Task goal –
Print all of the data exactly.

-*-

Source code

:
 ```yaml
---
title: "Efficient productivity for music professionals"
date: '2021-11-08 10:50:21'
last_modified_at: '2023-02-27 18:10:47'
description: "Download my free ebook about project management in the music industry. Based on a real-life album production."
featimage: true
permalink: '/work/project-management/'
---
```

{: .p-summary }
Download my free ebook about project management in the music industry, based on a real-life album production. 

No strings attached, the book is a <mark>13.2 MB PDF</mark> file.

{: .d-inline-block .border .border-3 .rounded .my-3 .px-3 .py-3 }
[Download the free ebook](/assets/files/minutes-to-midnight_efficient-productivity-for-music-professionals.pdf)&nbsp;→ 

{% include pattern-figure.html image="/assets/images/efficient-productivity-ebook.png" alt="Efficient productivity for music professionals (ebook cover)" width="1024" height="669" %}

-*-

Answer to this problem –
Source code

:
 ```yaml
---
title: "Efficient productivity for music professionals"
date: '2021-11-08 10:50:21'
last_modified_at: '2023-02-27 18:10:47'
description: "Download my free ebook about project management in the music industry. Based on a real-life album production."
featimage: true
permalink: '/work/project-management/'
---
```

{: .p-summary }
Download my free ebook about project management in the music industry, based on a real-life album production. 

No strings attached, the book is a <mark>13.2 MB PDF</mark> file.

{: .d-inline-block .border .border-3 .rounded .my-3 .px-3 .py-3 }
[Download the free ebook](/assets/files/minutes-to-midnight_efficient-productivity-for-music-professionals.pdf)&nbsp;→ 

{% include pattern-figure.html image="/assets/images/efficient-productivity-ebook.png" alt="Efficient productivity for music professionals (ebook cover)" width="1024" height="669" %}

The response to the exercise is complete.